- **EXERCISE REQUIREMENTS**: Within the data below, find the string "riga" and return each line where it occurs.

╭─ PROVIDED ENTRIES

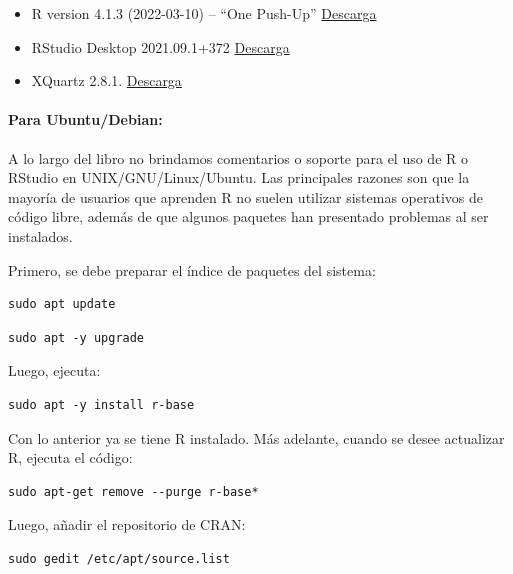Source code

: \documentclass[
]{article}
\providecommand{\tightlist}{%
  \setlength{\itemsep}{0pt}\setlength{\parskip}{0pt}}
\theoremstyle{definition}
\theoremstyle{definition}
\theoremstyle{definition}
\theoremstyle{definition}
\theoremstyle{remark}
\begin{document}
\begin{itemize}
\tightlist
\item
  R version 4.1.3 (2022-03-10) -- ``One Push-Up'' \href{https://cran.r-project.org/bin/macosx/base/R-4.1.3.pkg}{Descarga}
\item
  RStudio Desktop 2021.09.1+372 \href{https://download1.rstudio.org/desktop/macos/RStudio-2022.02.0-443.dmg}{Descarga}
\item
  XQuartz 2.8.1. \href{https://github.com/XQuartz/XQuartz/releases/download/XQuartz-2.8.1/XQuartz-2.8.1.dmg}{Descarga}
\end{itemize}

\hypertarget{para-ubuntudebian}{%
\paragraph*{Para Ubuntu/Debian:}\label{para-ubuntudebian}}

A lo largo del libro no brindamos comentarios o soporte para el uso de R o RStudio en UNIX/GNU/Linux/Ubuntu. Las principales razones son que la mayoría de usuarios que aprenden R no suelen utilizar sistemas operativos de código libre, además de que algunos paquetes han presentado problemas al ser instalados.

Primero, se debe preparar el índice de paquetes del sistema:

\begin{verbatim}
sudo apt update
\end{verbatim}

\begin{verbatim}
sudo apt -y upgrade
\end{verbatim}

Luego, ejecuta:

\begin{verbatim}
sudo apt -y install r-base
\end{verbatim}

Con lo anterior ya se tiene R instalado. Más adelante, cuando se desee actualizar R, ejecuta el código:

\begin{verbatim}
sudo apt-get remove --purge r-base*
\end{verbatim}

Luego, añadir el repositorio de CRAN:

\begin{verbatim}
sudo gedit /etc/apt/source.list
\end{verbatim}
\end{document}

╰─
╭─ PROVIDED ENTRIES

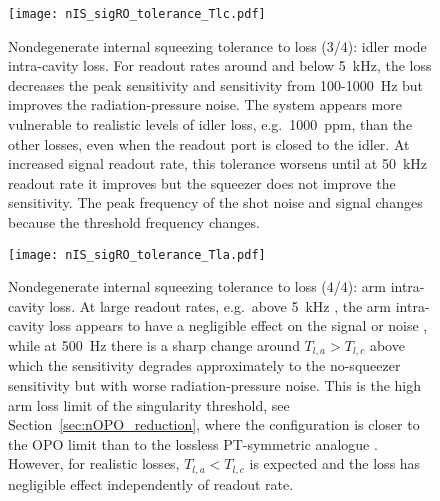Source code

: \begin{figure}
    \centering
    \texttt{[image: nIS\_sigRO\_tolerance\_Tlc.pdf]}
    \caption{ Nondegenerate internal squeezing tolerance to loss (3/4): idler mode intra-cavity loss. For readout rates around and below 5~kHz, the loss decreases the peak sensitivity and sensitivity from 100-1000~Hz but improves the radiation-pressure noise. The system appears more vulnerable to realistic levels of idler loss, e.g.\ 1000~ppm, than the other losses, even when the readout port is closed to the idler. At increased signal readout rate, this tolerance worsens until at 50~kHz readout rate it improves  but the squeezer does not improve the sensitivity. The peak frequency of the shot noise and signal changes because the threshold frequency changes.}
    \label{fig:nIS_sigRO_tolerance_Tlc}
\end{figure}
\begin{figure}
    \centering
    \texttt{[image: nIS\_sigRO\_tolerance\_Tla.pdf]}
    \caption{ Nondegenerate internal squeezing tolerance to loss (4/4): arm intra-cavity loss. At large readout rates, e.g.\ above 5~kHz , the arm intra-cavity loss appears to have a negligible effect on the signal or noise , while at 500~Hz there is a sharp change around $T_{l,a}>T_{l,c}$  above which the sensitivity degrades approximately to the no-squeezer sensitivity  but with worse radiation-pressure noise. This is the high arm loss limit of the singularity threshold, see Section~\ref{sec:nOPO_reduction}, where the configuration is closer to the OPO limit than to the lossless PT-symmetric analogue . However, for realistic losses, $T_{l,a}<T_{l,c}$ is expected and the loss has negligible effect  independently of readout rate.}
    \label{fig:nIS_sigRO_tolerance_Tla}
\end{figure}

╰─
╭─ PROVIDED ENTRIES

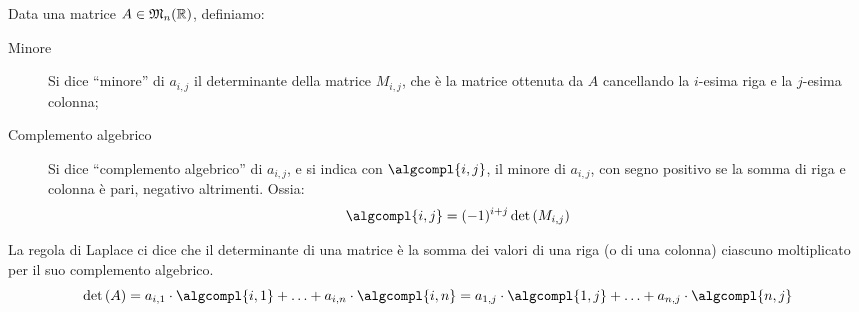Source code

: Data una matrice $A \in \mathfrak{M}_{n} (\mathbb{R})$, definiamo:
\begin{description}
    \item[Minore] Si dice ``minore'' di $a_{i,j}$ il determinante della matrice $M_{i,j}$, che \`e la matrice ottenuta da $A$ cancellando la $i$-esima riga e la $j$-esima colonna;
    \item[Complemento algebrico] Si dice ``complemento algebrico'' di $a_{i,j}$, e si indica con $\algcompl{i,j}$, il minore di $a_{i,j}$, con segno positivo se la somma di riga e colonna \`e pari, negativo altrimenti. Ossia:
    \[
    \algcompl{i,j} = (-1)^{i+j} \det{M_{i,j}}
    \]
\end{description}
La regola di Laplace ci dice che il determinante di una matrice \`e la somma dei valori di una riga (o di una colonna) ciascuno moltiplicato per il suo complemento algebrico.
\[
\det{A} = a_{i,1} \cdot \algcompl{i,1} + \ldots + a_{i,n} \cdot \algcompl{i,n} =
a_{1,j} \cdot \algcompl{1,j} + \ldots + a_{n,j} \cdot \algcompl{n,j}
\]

╰─

- **EXERCISE RESULT**:
    \item[Minore] Si dice ``minore'' di $a_{i,j}$ il determinante della matrice $M_{i,j}$, che \`e la matrice ottenuta da $A$ cancellando la $i$-esima riga e la $j$-esima colonna;
    \item[Complemento algebrico] Si dice ``complemento algebrico'' di $a_{i,j}$, e si indica con $\algcompl{i,j}$, il minore di $a_{i,j}$, con segno positivo se la somma di riga e colonna \`e pari, negativo altrimenti. Ossia:
La regola di Laplace ci dice che il determinante di una matrice \`e la somma dei valori di una riga (o di una colonna) ciascuno moltiplicato per il suo complemento algebrico.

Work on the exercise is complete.